I'm trying to get started with the VP8 library, I'm not building it in the standard way they tell you to, I just loaded all of the main files and the "encoder" folder into a new Visual Studio C++ DLL project, and just included the C files in an extern "C" dll export function, which so far builds fine etc., I just have no idea where to start with the C++ API to encode, say, 3 frames of ARGB data into a very basic video, just to get started

The only example I could find is in the examples folder called simple_encoder.c, although their premise is that they are loading in another file already and parsing its frames then converting it, so it seems a bit complicated, I just want to be able to pass in a byte array of a few ARGB frames and have it output a very simple VP8 video

I've seen How to encode series of images into VP8 using WebM VP8 Encoder API? (C/C++) but the accepted answer just links to the build instructions and references the general specification of the vp8 format, the closest I could find there is the example encoding parameters but I just want to do everything from C++ and I can't seem to find any other examples, besides for the default one simple_encoder.c?

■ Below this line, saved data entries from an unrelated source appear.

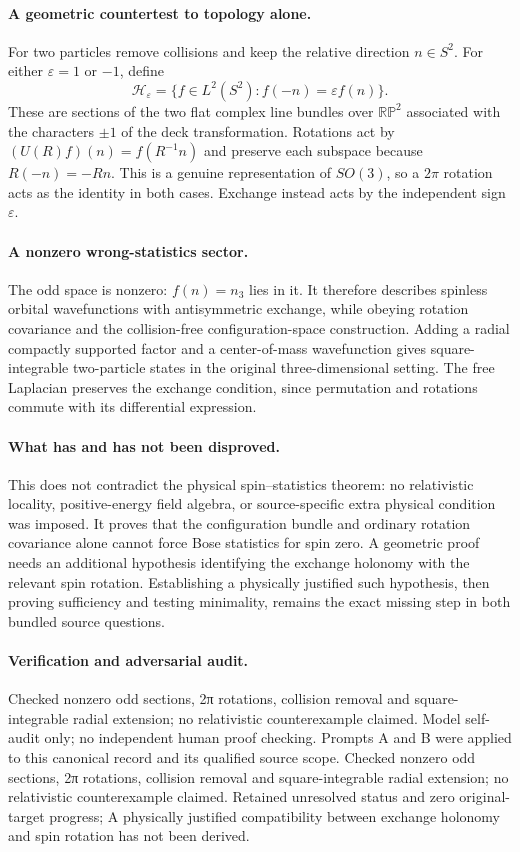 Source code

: \documentclass[11pt]{article}
\begin{document}
\paragraph{A geometric countertest to topology alone.} For two particles remove collisions and keep the relative direction $n\in S^2$. For either $\varepsilon=1$ or $-1$, define
\[
 \mathcal H_\varepsilon=\{f\in L^2(S^2):f(-n)=\varepsilon f(n)\}.
\]
These are sections of the two flat complex line bundles over $\mathbb{RP}^2$ associated with the characters $\pm1$ of the deck transformation. Rotations act by $(U(R)f)(n)=f(R^{-1}n)$ and preserve each subspace because $R(-n)=-Rn$. This is a genuine representation of $SO(3)$, so a $2\pi$ rotation acts as the identity in both cases. Exchange instead acts by the independent sign $\varepsilon$.

\paragraph{A nonzero wrong-statistics sector.} The odd space is nonzero: $f(n)=n_3$ lies in it. It therefore describes spinless orbital wavefunctions with antisymmetric exchange, while obeying rotation covariance and the collision-free configuration-space construction. Adding a radial compactly supported factor and a center-of-mass wavefunction gives square-integrable two-particle states in the original three-dimensional setting. The free Laplacian preserves the exchange condition, since permutation and rotations commute with its differential expression.

\paragraph{What has and has not been disproved.} This does not contradict the physical spin--statistics theorem: no relativistic locality, positive-energy field algebra, or source-specific extra physical condition was imposed. It proves that the configuration bundle and ordinary rotation covariance alone cannot force Bose statistics for spin zero. A geometric proof needs an additional hypothesis identifying the exchange holonomy with the relevant spin rotation. Establishing a physically justified such hypothesis, then proving sufficiency and testing minimality, remains the exact missing step in both bundled source questions.

\paragraph{Verification and adversarial audit.}
Checked nonzero odd sections, 2π rotations, collision removal and square-integrable radial extension; no relativistic counterexample claimed. Model self-audit only; no independent human proof checking. Prompts A and B were applied to this canonical record and its qualified source scope. Checked nonzero odd sections, 2π rotations, collision removal and square-integrable radial extension; no relativistic counterexample claimed. Retained unresolved status and zero original-target progress; A physically justified compatibility between exchange holonomy and spin rotation has not been derived.
\end{document}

Just to cite some of the relevant parts I think I understand, but still need more help on

//in int main...
...
vpx_image_t raw;
if (!vpx_img_alloc(&raw, VPX_IMG_FMT_I420, info.frame_width,
                     info.frame_height, 1)) {
    //"Failed to allocate image." error
}

So that part I think I understand for the most part, VPX_IMG_FMT_I420 is the only part that's not made in this file itself, but its in vpx_image.h, first as

#define VPX_IMG_FMT_PLANAR 
//then after...
typedef enum vpx_img_fmt {
    VPX_IMG_FMT_NONE,
    VPX_IMG_FMT_RGB24,   /**< 24 bit per pixel packed RGB */
    ///some other formats....
    VPX_IMG_FMT_ARGB,     /**< 32 bit packed ARGB, alpha=255 */

    VPX_IMG_FMT_YV12    = VPX_IMG_FMT_PLANAR | VPX_IMG_FMT_UV_FLIP | 1, /**< planar YVU */
    VPX_IMG_FMT_I420    = VPX_IMG_FMT_PLANAR | 2,
   
  } vpx_img_fmt_t; /**< alias for enum vpx_img_fmt */

So I guess part of my question is answered already just from writing this, that one of the formats is VPX_IMG_FMT_ARGB, although I don't where where it's defined, but I'm guessing in the above code I would replace it with

const VpxInterface *encoder = get_vpx_encoder_by_name("v8");

vpx_image_t raw;
VpxVideoInfo info = { 0, 0, 0, { 0, 0 } };

info.frame_width = 1920;
info.frame_height = 1080;
info.codec_fourcc = encoder->fourcc;
info.time_base.numerator = 1;
info.time_base.denominator = 24;

bool didIt = vpx_img_alloc(&raw, VPX_IMG_FMT_ARGB, 
          info.frame_width, info.frame_height/*example width and height*/, 1)
//check didIt..

vpx_codec_enc_cfg_t cfg;
vpx_codec_ctx_t codec;
vpx_codec_err_t res;

res = vpx_codec_enc_config_default(encoder->codec_interface(), &cfg, 0);
//check if !res for error

cfg.g_w = info.frame_width;
cfg.g_h = info.frame_height;
cfg.g_timebase.num = info.time_base.numerator;
cfg.g_timebase.den = info.time_base.denominator;
cfg.rc_target_bitrate = 200;

VpxVideoWriter *writer = NULL;

writer = vpx_video_writer_open(outfile_arg, kContainerIVF, &info);
//check if !writer for error

bool startIt = vpx_codec_enc_init(&codec, encoder->codec_interface(), &cfg, 0);
//not even sure where codec was set actually..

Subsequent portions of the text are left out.